Ethos bufou, irritadiço com minhas provocações. O mercado aberto no cais ficou para trás. As casas da aldeia ficaram ralas até que a paisagem se tornou apenas um caminho de terra batida em meio ao verde da pastagem e árvores altas, de copas exuberantes.
— Não ouço muito de Thalfryanos. – Ethos comentou de repente, quebrando o longo momento de silêncio. – Não sei o que pensar deles. O que me deixa irritado...
— Você está sempre irritado!– protestei e meu irmão suspirou pesadamente rolando seus olhos ao redor.
— Se você não fosse um maldito pestinha que tenta tirar minha paciência a cada cinco minutos, então talvez eu não fosse tão terrivelmente irritado.

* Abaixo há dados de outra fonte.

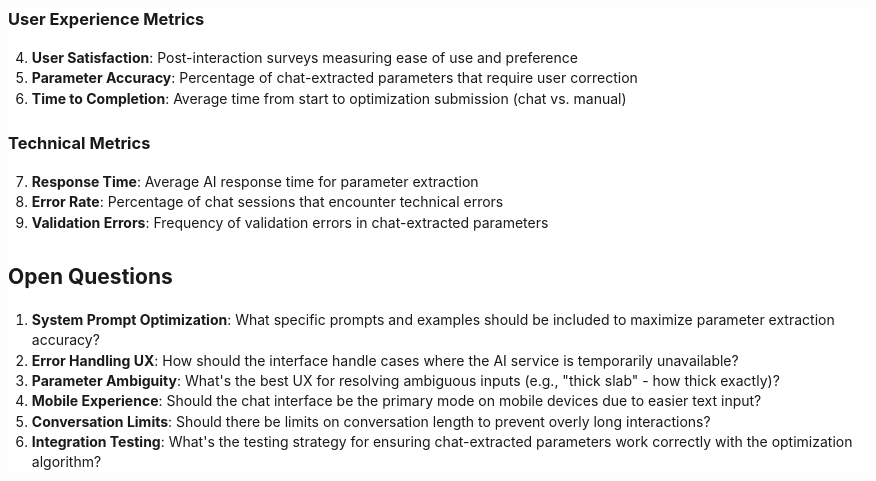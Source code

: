 ### User Experience Metrics
4. **User Satisfaction**: Post-interaction surveys measuring ease of use and preference
5. **Parameter Accuracy**: Percentage of chat-extracted parameters that require user correction
6. **Time to Completion**: Average time from start to optimization submission (chat vs. manual)

### Technical Metrics
7. **Response Time**: Average AI response time for parameter extraction
8. **Error Rate**: Percentage of chat sessions that encounter technical errors
9. **Validation Errors**: Frequency of validation errors in chat-extracted parameters

## Open Questions

1. **System Prompt Optimization**: What specific prompts and examples should be included to maximize parameter extraction accuracy?
2. **Error Handling UX**: How should the interface handle cases where the AI service is temporarily unavailable?
3. **Parameter Ambiguity**: What's the best UX for resolving ambiguous inputs (e.g., "thick slab" - how thick exactly)?
4. **Mobile Experience**: Should the chat interface be the primary mode on mobile devices due to easier text input?
5. **Conversation Limits**: Should there be limits on conversation length to prevent overly long interactions?
6. **Integration Testing**: What's the testing strategy for ensuring chat-extracted parameters work correctly with the optimization algorithm? 
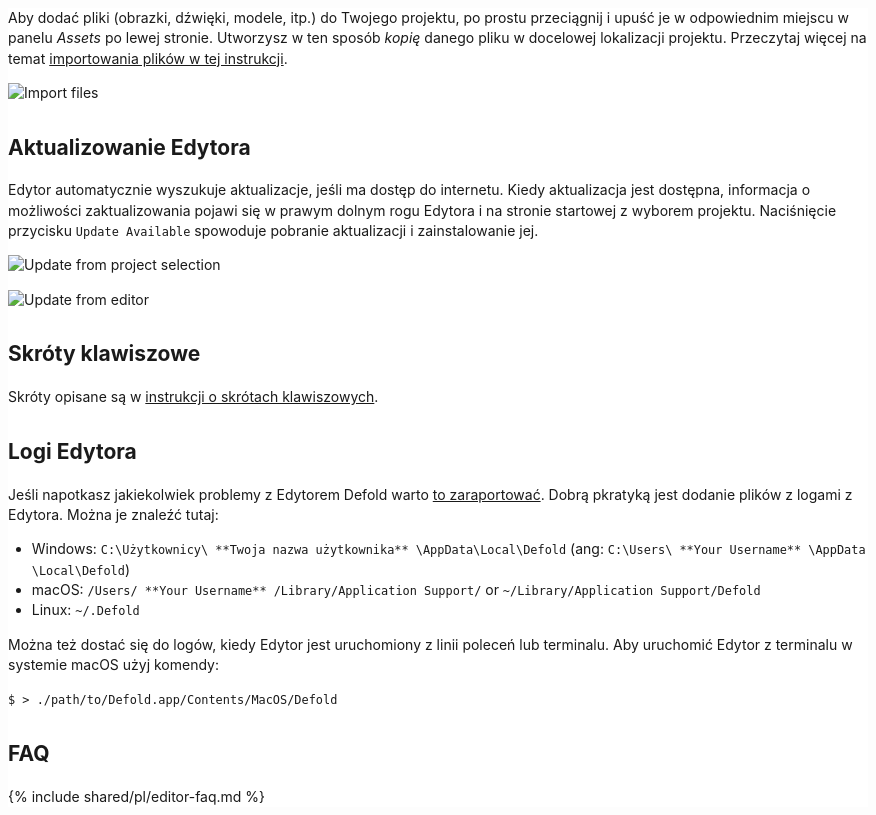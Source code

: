 Aby dodać pliki (obrazki, dźwięki, modele, itp.) do Twojego projektu, po prostu przeciągnij i upuść je w odpowiednim miejscu w panelu *Assets* po lewej stronie. Utworzysz w ten sposób _kopię_ danego pliku w docelowej lokalizacji projektu. Przeczytaj więcej na temat [importowania plików w tej instrukcji](/pl/manuals/importing-assets/).

![Import files](/manuals/images/editor/import.png)

## Aktualizowanie Edytora

Edytor automatycznie wyszukuje aktualizacje, jeśli ma dostęp do internetu. Kiedy aktualizacja jest dostępna, informacja o możliwości zaktualizowania pojawi się w prawym dolnym rogu Edytora i na stronie startowej z wyborem projektu. Naciśnięcie przycisku `Update Available` spowoduje pobranie aktualizacji i zainstalowanie jej.

![Update from project selection](/manuals/images/editor/update-project-selection.png)

![Update from editor](/manuals/images/editor/update-main.png)

## Skróty klawiszowe

Skróty opisane są w [instrukcji o skrótach klawiszowych](/pl/manuals/editor-keyboard-shortcuts).

## Logi Edytora
Jeśli napotkasz jakiekolwiek problemy z Edytorem Defold warto [to zaraportować](/pl/manuals/getting-help/#getting-help). Dobrą pkratyką jest dodanie plików z logami z Edytora. Można je znaleźć tutaj:

  * Windows: `C:\Użytkownicy\ **Twoja nazwa użytkownika** \AppData\Local\Defold` (ang: `C:\Users\ **Your Username** \AppData\Local\Defold`)
  * macOS: `/Users/ **Your Username** /Library/Application Support/` or `~/Library/Application Support/Defold`
  * Linux: `~/.Defold`

Można też dostać się do logów, kiedy Edytor jest uruchomiony z linii poleceń lub terminalu. Aby uruchomić Edytor z terminalu w systemie macOS użyj komendy:

```
$ > ./path/to/Defold.app/Contents/MacOS/Defold
```


## FAQ
{% include shared/pl/editor-faq.md %}
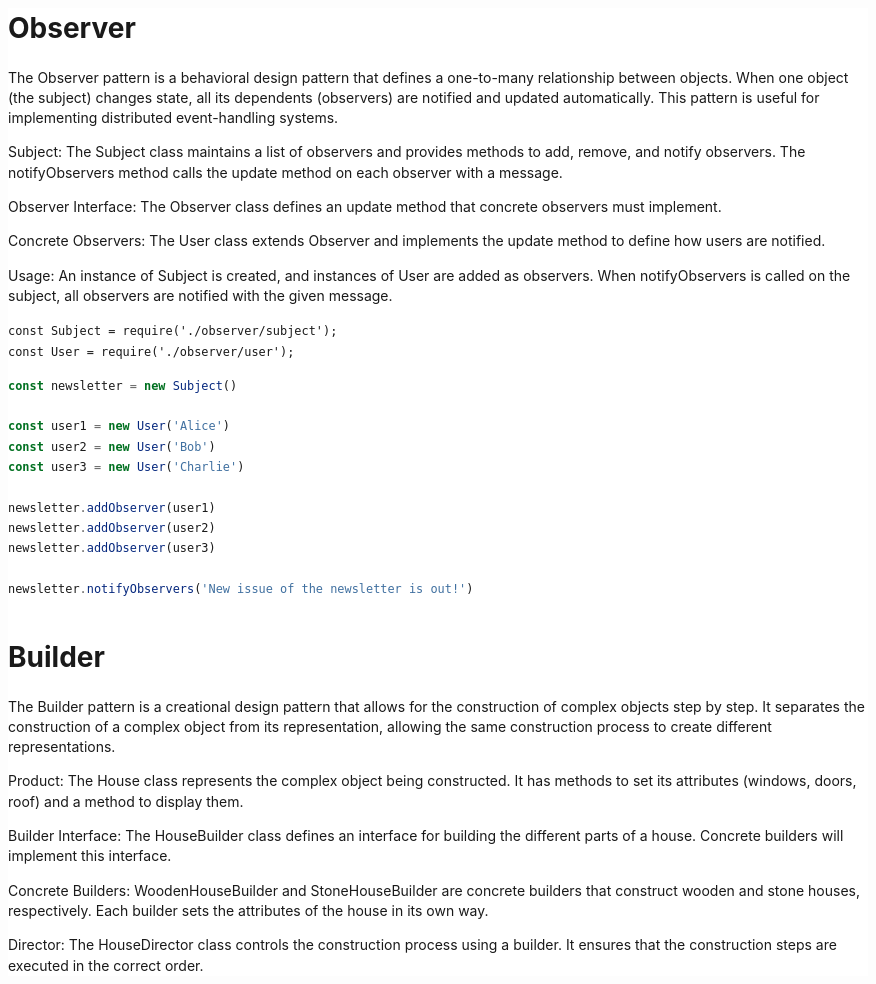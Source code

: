 # Observer

The Observer pattern is a behavioral design pattern that defines a one-to-many relationship between objects. When one object (the subject) changes state, all its dependents (observers) are notified and updated automatically. This pattern is useful for implementing distributed event-handling systems.

Subject: The Subject class maintains a list of observers and provides methods to add, remove, and notify observers. The notifyObservers method calls the update method on each observer with a message.

Observer Interface: The Observer class defines an update method that concrete observers must implement.

Concrete Observers: The User class extends Observer and implements the update method to define how users are notified.

Usage: An instance of Subject is created, and instances of User are added as observers. When notifyObservers is called on the subject, all observers are notified with the given message.

```shell
const Subject = require('./observer/subject');
const User = require('./observer/user');
```

```js
const newsletter = new Subject()

const user1 = new User('Alice')
const user2 = new User('Bob')
const user3 = new User('Charlie')

newsletter.addObserver(user1)
newsletter.addObserver(user2)
newsletter.addObserver(user3)

newsletter.notifyObservers('New issue of the newsletter is out!')
```

# Builder

The Builder pattern is a creational design pattern that allows for the construction of complex objects step by step. It separates the construction of a complex object from its representation, allowing the same construction process to create different representations.

Product: The House class represents the complex object being constructed. It has methods to set its attributes (windows, doors, roof) and a method to display them.

Builder Interface: The HouseBuilder class defines an interface for building the different parts of a house. Concrete builders will implement this interface.

Concrete Builders: WoodenHouseBuilder and StoneHouseBuilder are concrete builders that construct wooden and stone houses, respectively. Each builder sets the attributes of the house in its own way.

Director: The HouseDirector class controls the construction process using a builder. It ensures that the construction steps are executed in the correct order.
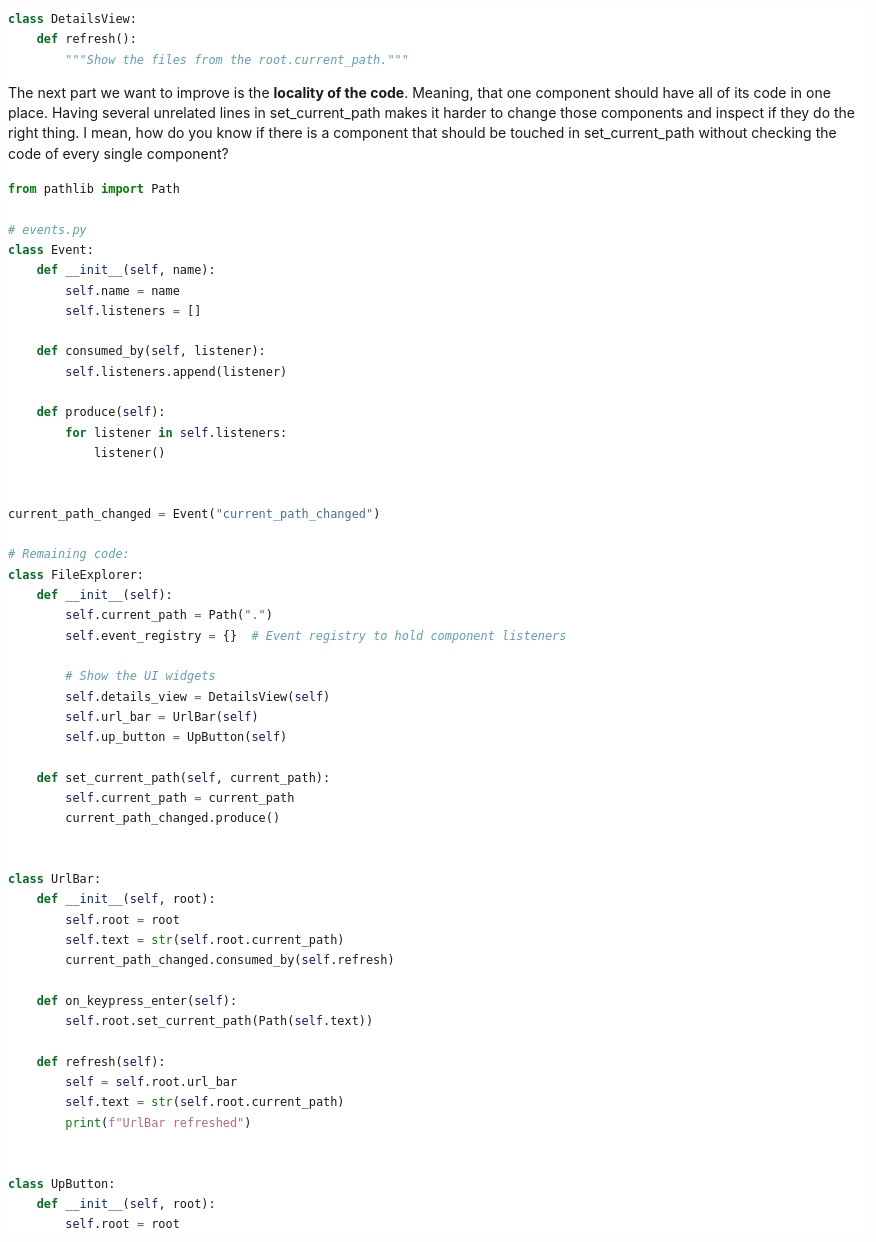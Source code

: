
```python
class DetailsView:
    def refresh():
        """Show the files from the root.current_path."""
```

The next part we want to improve is the **locality of the code**. Meaning, that one component should have all of its code in one place. Having several unrelated lines in set_current_path makes it harder to change those components and inspect if they do the right thing. I mean, how do you know if there is a component that should be touched in set_current_path without checking the code of every single component?

```python
from pathlib import Path

# events.py
class Event:
    def __init__(self, name):
        self.name = name
        self.listeners = []

    def consumed_by(self, listener):
        self.listeners.append(listener)

    def produce(self):
        for listener in self.listeners:
            listener()


current_path_changed = Event("current_path_changed")

# Remaining code:
class FileExplorer:
    def __init__(self):
        self.current_path = Path(".")
        self.event_registry = {}  # Event registry to hold component listeners

        # Show the UI widgets
        self.details_view = DetailsView(self)
        self.url_bar = UrlBar(self)
        self.up_button = UpButton(self)

    def set_current_path(self, current_path):
        self.current_path = current_path
        current_path_changed.produce()


class UrlBar:
    def __init__(self, root):
        self.root = root
        self.text = str(self.root.current_path)
        current_path_changed.consumed_by(self.refresh)

    def on_keypress_enter(self):
        self.root.set_current_path(Path(self.text))

    def refresh(self):
        self = self.root.url_bar
        self.text = str(self.root.current_path)
        print(f"UrlBar refreshed")


class UpButton:
    def __init__(self, root):
        self.root = root
```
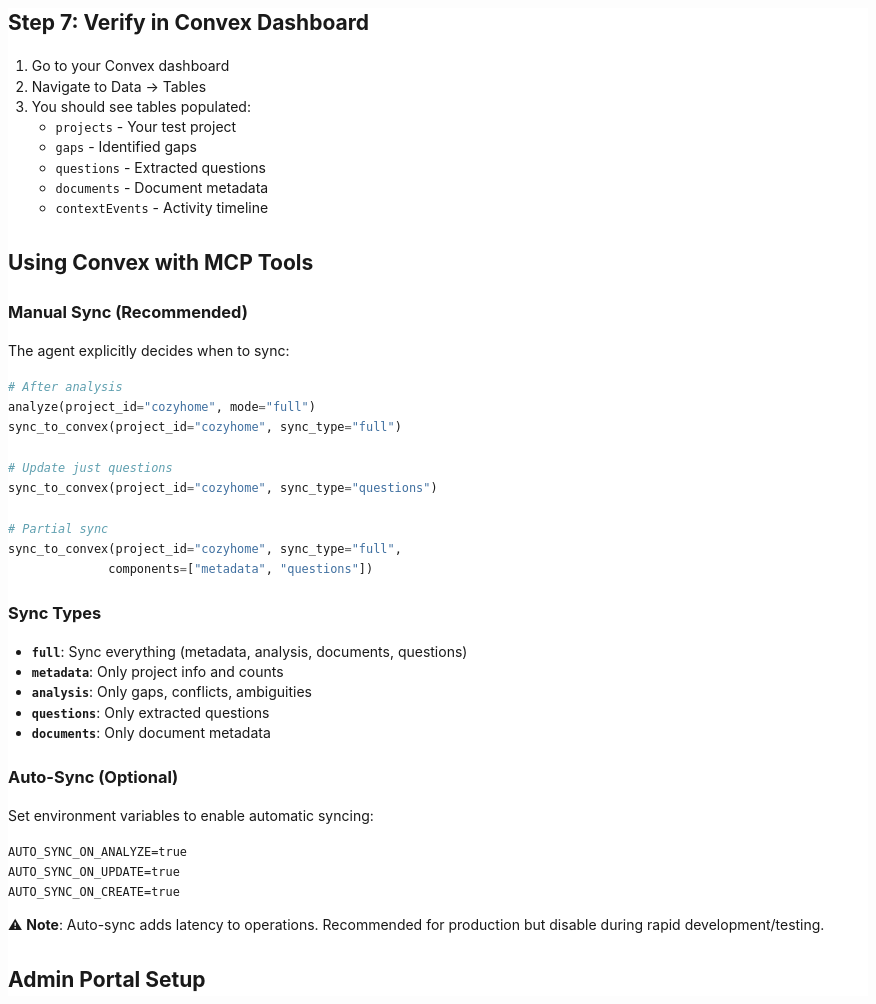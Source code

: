 ## Step 7: Verify in Convex Dashboard

1. Go to your Convex dashboard
2. Navigate to Data → Tables
3. You should see tables populated:
   - `projects` - Your test project
   - `gaps` - Identified gaps
   - `questions` - Extracted questions
   - `documents` - Document metadata
   - `contextEvents` - Activity timeline

## Using Convex with MCP Tools

### Manual Sync (Recommended)

The agent explicitly decides when to sync:

```python
# After analysis
analyze(project_id="cozyhome", mode="full")
sync_to_convex(project_id="cozyhome", sync_type="full")

# Update just questions
sync_to_convex(project_id="cozyhome", sync_type="questions")

# Partial sync
sync_to_convex(project_id="cozyhome", sync_type="full", 
              components=["metadata", "questions"])
```

### Sync Types

- **`full`**: Sync everything (metadata, analysis, documents, questions)
- **`metadata`**: Only project info and counts
- **`analysis`**: Only gaps, conflicts, ambiguities
- **`questions`**: Only extracted questions
- **`documents`**: Only document metadata

### Auto-Sync (Optional)

Set environment variables to enable automatic syncing:

```env
AUTO_SYNC_ON_ANALYZE=true
AUTO_SYNC_ON_UPDATE=true
AUTO_SYNC_ON_CREATE=true
```

⚠️ **Note**: Auto-sync adds latency to operations. Recommended for production but disable during rapid development/testing.

## Admin Portal Setup
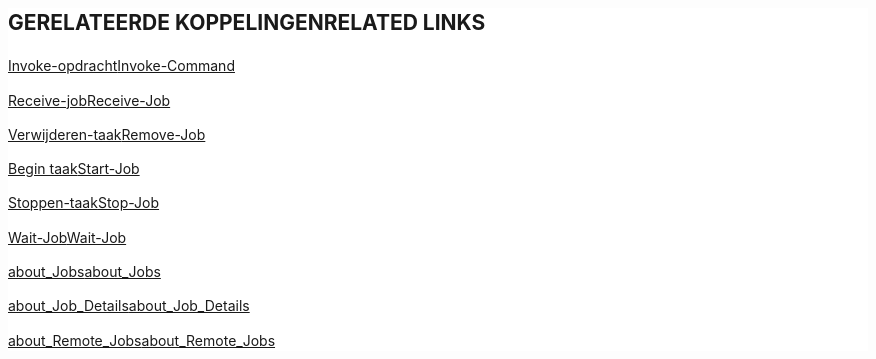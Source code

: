 
## <span data-ttu-id="dff8b-333">GERELATEERDE KOPPELINGEN</span><span class="sxs-lookup"><span data-stu-id="dff8b-333">RELATED LINKS</span></span>

[<span data-ttu-id="dff8b-334">Invoke-opdracht</span><span class="sxs-lookup"><span data-stu-id="dff8b-334">Invoke-Command</span></span>](Invoke-Command.md)

[<span data-ttu-id="dff8b-335">Receive-job</span><span class="sxs-lookup"><span data-stu-id="dff8b-335">Receive-Job</span></span>](Receive-Job.md)

[<span data-ttu-id="dff8b-336">Verwijderen-taak</span><span class="sxs-lookup"><span data-stu-id="dff8b-336">Remove-Job</span></span>](Remove-Job.md)

[<span data-ttu-id="dff8b-337">Begin taak</span><span class="sxs-lookup"><span data-stu-id="dff8b-337">Start-Job</span></span>](Start-Job.md)

[<span data-ttu-id="dff8b-338">Stoppen-taak</span><span class="sxs-lookup"><span data-stu-id="dff8b-338">Stop-Job</span></span>](Stop-Job.md)

[<span data-ttu-id="dff8b-339">Wait-Job</span><span class="sxs-lookup"><span data-stu-id="dff8b-339">Wait-Job</span></span>](Wait-Job.md)

[<span data-ttu-id="dff8b-340">about_Jobs</span><span class="sxs-lookup"><span data-stu-id="dff8b-340">about_Jobs</span></span>](About/about_Jobs.md)

[<span data-ttu-id="dff8b-341">about_Job_Details</span><span class="sxs-lookup"><span data-stu-id="dff8b-341">about_Job_Details</span></span>](About/about_Job_Details.md)

[<span data-ttu-id="dff8b-342">about_Remote_Jobs</span><span class="sxs-lookup"><span data-stu-id="dff8b-342">about_Remote_Jobs</span></span>](About/about_Remote_Jobs.md)
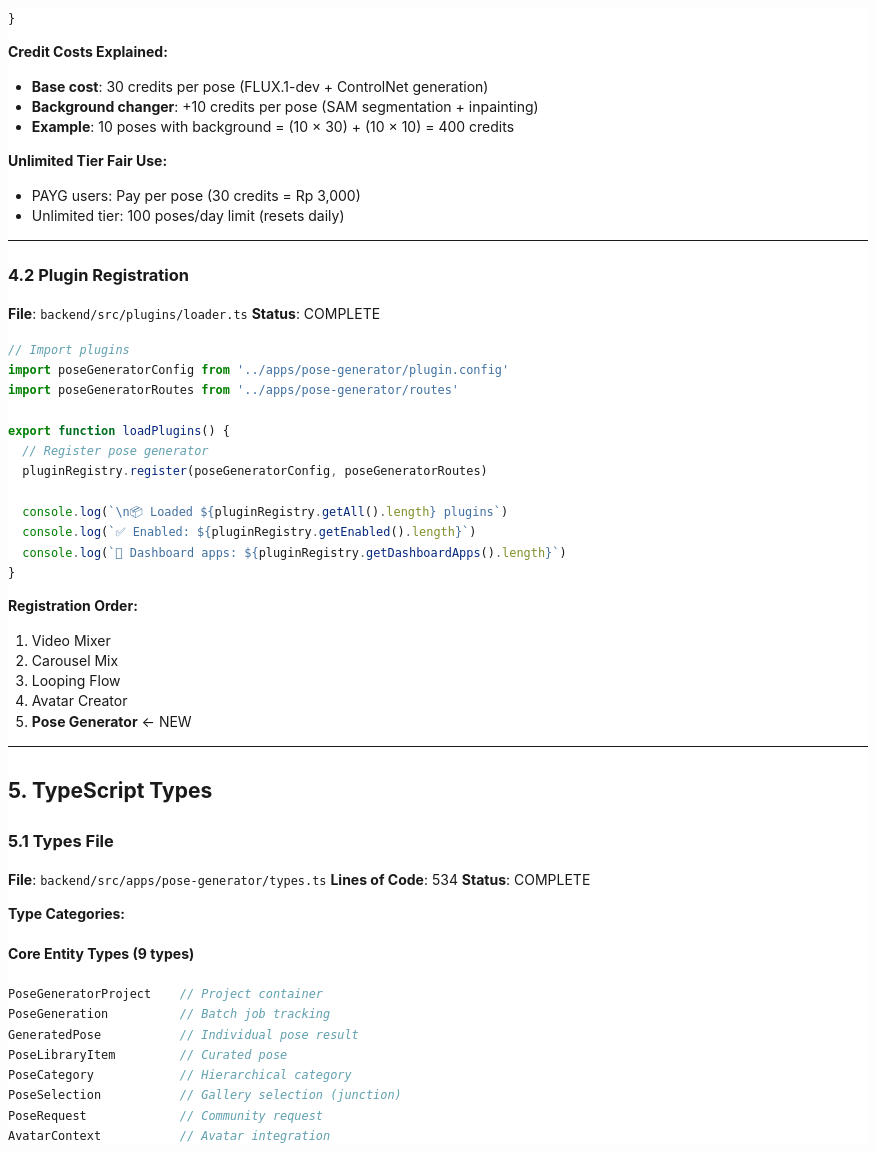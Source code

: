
 ```typescript
}
```

**Credit Costs Explained:**
- **Base cost**: 30 credits per pose (FLUX.1-dev + ControlNet generation)
- **Background changer**: +10 credits per pose (SAM segmentation + inpainting)
- **Example**: 10 poses with background = (10 × 30) + (10 × 10) = 400 credits

**Unlimited Tier Fair Use:**
- PAYG users: Pay per pose (30 credits = Rp 3,000)
- Unlimited tier: 100 poses/day limit (resets daily)

---

### 4.2 Plugin Registration
**File**: `backend/src/plugins/loader.ts`
**Status**: COMPLETE

```typescript
// Import plugins
import poseGeneratorConfig from '../apps/pose-generator/plugin.config'
import poseGeneratorRoutes from '../apps/pose-generator/routes'

export function loadPlugins() {
  // Register pose generator
  pluginRegistry.register(poseGeneratorConfig, poseGeneratorRoutes)

  console.log(`\n📦 Loaded ${pluginRegistry.getAll().length} plugins`)
  console.log(`✅ Enabled: ${pluginRegistry.getEnabled().length}`)
  console.log(`🚀 Dashboard apps: ${pluginRegistry.getDashboardApps().length}`)
}
```

**Registration Order:**
1. Video Mixer
2. Carousel Mix
3. Looping Flow
4. Avatar Creator
5. **Pose Generator** ← NEW

---

## 5. TypeScript Types

### 5.1 Types File
**File**: `backend/src/apps/pose-generator/types.ts`
**Lines of Code**: 534
**Status**: COMPLETE

**Type Categories:**

#### Core Entity Types (9 types)
```typescript
PoseGeneratorProject    // Project container
PoseGeneration          // Batch job tracking
GeneratedPose           // Individual pose result
PoseLibraryItem         // Curated pose
PoseCategory            // Hierarchical category
PoseSelection           // Gallery selection (junction)
PoseRequest             // Community request
AvatarContext           // Avatar integration
```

— Não jogue a culpa em mim de seu péssimo temperamento! – grunhi e ele esticou os lábios em desgosto.
— O sujo falando do mal lavado. – Ele sussurrou e bufei, torcendo a cara para o lado oposto ao seu.
— E voltando a pergunta inicial, qual você não deu o trabalho de responder... Para onde estamos indo?
— As minas! – Ethos respondeu finalmente, com uma mão pousada sobre a coxa de forma relaxada, enquanto seu corpo sacolejava de um lado a outro pelo caminhar manso de seu cavalo.
Apenas o olhei de soslaio, curioso, mas não ousei perguntar o motivo de nossa visita inusitada as minas do reino. Eu sabia que Ethos foi incumbido de fazer breves inspeções pelo reino, assim como a mim, que a tarefa de ser os ouvidos nos corredores de nossa casa. O que a criadagem falava, era minha responsabilidade ouvir, entender e levar para meu pai.
Prestei atenção no caminho que estávamos seguindo. Por algum motivo, apenas algumas pessoas sabiam onde elas ficavam. Nosso pai costumava alegar que era seu jeito de proteger o que era nosso de olhos gananciosos, e que inimigos não poderiam retirar informações que ninguém detinha.
Deixei que o silêncio caísse novamente, enquanto apreciava o som dos pássaros, a boa sombra, e o sacolejar das copas das árvores.
— Sir Quentyn é velho, mas foi um dos mais fortes guardas pessoais de nosso avô. – Ethos quebrou o silêncio em um sopro e prestei atenção em seu rosto que estava estranhamente calmo, como se ele quisesse realmente apenas me contar uma história. – Dizem que ele lutou na batalhas dos ossos vermelhos no vale do vento urrante.
Meus olhos arregalaram, aquilo foi realmente a muitos anos atrás. Uma história contada por nosso pai de como ele foi coroado.
— Sério?
— Eu acho que sim! Ele também me treinou. Na época ele era um pouco mais intenso em suas lições. Talvez porque fosse um pouco mais jovem. – Ethos deu de ombros – Mas eu odiava o jeito como ele dizia que uma hora alguém ia enfiar um machado em minha cabeça devido ao jeito que eu sorria confiante.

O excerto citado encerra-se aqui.